I would consider using what's commonly referred to as a texture atlas in game and graphics programming. In this case, I might call it just an "image atlas" instead. Basically, it just takes a bunch of related small images and combines them into a single large image.
This is usually a benefit for the file size because many file systems have a minimum block size for data. Often it's around 4 kilobytes. If you have thousands of images that are all just a little over 4k, then up 50% of the space for each image is wasted. Let's say you have a sprite that represents the player's character, and it's 4 channel RGBA format and it's 36 x 36 pixels wide. It will be 5184 bytes. The next largest file block size is 8192 bytes, so you're wasting 8192 - 5184 = 3008 or 36% of the file space. So if you can put many of these images together, the percentage of waste goes way down. No single file will waste more than 4096 - 1 = 4095 bytes. So taking 1000 files that all waste on average 2k means saving 2 MB on disk space.
It's also a benefit in memory.
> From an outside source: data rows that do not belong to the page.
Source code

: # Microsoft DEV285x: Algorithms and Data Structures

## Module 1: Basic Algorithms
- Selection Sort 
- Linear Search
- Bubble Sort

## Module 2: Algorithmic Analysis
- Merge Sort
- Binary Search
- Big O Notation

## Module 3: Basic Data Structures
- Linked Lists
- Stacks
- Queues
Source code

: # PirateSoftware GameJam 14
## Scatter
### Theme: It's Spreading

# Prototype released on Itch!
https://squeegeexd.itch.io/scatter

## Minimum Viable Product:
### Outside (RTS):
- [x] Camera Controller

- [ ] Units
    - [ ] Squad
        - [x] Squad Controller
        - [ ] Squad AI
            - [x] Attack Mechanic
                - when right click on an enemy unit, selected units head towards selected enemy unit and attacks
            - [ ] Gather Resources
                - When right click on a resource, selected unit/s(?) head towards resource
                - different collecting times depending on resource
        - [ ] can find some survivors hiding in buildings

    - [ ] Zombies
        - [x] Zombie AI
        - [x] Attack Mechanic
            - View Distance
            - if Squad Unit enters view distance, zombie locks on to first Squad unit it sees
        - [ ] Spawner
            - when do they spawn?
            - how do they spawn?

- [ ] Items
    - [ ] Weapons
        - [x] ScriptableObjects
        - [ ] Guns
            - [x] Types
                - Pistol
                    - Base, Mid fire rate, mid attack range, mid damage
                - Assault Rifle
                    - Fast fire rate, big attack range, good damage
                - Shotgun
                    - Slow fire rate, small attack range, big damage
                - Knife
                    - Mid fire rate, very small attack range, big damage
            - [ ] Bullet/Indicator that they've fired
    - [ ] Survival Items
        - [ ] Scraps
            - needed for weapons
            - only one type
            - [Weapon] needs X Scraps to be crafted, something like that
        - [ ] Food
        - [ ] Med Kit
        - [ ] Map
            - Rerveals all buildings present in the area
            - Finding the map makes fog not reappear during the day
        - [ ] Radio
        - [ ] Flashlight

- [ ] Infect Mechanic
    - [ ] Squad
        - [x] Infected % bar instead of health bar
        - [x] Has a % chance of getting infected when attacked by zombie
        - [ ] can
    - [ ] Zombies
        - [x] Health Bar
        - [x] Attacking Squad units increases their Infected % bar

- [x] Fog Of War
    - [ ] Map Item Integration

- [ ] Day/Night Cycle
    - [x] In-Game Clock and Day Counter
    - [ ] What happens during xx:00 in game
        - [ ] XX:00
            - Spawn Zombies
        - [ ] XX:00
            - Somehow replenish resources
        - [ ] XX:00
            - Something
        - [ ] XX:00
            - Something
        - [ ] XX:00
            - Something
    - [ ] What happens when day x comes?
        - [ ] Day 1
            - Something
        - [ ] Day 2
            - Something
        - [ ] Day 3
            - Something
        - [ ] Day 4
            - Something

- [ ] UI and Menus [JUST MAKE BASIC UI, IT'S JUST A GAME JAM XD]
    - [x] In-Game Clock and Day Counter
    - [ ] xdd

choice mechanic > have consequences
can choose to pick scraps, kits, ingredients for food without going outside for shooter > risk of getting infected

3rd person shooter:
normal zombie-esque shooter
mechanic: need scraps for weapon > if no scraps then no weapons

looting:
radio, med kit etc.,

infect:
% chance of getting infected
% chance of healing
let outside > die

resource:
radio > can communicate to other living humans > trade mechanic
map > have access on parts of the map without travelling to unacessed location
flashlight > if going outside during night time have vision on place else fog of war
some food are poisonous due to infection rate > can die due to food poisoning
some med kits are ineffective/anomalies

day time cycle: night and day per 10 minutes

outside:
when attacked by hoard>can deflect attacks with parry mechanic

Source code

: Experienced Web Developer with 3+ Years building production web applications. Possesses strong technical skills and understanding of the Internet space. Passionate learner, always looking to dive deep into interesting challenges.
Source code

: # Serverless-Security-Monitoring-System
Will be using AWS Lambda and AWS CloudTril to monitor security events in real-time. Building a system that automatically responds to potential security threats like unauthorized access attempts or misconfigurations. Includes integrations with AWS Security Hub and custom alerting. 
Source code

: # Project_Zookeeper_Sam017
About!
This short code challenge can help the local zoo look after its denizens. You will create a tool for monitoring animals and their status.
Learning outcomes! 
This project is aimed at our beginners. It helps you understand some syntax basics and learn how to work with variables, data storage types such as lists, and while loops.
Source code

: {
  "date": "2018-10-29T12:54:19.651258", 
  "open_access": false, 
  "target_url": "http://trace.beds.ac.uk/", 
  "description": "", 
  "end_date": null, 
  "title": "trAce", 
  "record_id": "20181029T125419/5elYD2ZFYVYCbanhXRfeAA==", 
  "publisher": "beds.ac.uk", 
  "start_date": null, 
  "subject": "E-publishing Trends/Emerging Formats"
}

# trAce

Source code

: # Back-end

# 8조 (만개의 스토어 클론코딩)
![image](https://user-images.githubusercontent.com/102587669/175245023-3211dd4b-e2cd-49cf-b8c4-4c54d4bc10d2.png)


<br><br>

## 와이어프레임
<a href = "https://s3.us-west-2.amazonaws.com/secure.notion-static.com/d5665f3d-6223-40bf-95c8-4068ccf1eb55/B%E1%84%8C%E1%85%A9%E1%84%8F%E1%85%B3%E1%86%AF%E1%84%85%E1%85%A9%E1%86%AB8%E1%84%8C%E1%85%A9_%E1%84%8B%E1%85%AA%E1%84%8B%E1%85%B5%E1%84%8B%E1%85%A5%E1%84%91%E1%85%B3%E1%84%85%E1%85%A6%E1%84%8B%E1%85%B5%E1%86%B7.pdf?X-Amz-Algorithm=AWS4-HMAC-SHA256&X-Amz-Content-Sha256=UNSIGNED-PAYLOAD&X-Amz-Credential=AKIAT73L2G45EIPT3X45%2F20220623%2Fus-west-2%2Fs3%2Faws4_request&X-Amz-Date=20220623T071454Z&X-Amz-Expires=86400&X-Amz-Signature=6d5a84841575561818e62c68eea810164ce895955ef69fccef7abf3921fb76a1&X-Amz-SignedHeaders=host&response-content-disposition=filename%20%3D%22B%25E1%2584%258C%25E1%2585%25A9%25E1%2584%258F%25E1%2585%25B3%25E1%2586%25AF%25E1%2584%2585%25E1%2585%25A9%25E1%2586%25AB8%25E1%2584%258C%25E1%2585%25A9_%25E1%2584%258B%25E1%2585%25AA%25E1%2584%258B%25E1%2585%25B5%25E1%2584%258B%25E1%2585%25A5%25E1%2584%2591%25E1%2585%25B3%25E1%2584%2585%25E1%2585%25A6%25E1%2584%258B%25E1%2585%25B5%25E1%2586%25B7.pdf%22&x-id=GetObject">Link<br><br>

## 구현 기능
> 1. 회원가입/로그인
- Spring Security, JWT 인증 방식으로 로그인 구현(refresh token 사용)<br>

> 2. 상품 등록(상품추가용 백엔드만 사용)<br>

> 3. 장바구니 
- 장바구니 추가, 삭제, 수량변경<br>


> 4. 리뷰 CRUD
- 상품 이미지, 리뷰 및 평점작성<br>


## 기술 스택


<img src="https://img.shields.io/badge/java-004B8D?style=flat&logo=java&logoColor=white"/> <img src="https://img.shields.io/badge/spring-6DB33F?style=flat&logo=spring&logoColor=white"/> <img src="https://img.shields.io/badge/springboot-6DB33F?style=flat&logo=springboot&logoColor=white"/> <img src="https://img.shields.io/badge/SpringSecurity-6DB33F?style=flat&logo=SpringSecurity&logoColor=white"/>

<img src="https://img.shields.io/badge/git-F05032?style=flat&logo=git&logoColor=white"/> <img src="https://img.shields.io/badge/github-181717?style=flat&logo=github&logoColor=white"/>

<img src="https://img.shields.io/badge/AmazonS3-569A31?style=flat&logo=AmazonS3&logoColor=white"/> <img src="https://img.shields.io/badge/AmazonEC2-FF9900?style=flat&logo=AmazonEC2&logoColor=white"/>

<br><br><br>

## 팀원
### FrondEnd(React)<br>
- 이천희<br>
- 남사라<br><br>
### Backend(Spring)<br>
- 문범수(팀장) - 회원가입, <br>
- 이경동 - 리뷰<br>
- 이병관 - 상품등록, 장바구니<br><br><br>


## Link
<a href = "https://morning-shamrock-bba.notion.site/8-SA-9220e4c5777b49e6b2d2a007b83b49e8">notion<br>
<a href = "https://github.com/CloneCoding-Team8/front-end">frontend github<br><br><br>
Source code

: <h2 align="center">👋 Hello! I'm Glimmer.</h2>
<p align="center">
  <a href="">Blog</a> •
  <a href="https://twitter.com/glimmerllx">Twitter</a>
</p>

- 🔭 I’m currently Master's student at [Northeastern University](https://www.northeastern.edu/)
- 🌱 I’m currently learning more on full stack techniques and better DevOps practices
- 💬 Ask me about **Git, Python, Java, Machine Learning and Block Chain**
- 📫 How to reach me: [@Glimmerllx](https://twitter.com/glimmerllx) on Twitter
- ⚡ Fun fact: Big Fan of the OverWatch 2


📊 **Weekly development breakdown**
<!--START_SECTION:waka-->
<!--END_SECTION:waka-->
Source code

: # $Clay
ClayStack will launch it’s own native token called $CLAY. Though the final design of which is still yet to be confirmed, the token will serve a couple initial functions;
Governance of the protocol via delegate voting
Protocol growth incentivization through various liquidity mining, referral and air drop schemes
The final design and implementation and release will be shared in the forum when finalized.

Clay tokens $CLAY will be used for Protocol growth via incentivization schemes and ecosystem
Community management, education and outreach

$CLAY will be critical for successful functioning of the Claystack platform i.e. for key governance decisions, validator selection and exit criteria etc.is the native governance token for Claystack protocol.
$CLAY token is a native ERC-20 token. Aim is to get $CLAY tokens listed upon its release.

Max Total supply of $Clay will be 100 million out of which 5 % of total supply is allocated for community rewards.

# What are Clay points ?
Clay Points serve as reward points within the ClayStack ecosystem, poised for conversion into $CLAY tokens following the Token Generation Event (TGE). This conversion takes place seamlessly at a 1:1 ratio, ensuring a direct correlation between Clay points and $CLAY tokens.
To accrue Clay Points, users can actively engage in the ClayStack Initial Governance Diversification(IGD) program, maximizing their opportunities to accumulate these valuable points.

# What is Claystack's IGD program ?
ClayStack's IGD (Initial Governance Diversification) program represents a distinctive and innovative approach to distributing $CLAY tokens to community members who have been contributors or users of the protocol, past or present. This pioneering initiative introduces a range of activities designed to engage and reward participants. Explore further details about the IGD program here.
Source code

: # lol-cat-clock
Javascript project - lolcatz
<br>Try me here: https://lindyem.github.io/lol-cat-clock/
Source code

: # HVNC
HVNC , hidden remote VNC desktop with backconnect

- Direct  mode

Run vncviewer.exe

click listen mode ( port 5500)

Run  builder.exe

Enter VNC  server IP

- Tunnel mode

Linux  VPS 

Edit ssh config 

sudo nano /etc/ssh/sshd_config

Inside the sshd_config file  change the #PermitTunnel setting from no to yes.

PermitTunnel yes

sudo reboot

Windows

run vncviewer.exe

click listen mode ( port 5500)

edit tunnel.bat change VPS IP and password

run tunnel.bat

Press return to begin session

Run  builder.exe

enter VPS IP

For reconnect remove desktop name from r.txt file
For games, these images are usually loaded onto the graphics card. If you load each one separately, then you can easily get fragmented video memory as they're created and destroyed. So you may end up with lots of little holes in video memory which together are large enough for a bigger allocation, but since they aren't contiguous can't be used. Similar things can happen in RAM, though it's less of an issue these days given our very good virtual memory systems.
I'm not much of an expert on networking, but I imagine you might see some savings there as well, for similar reasons to the disk space example above. I don't know if there are minimum packet sizes and what the ranges are on them, but it's something that might be worth thinking about.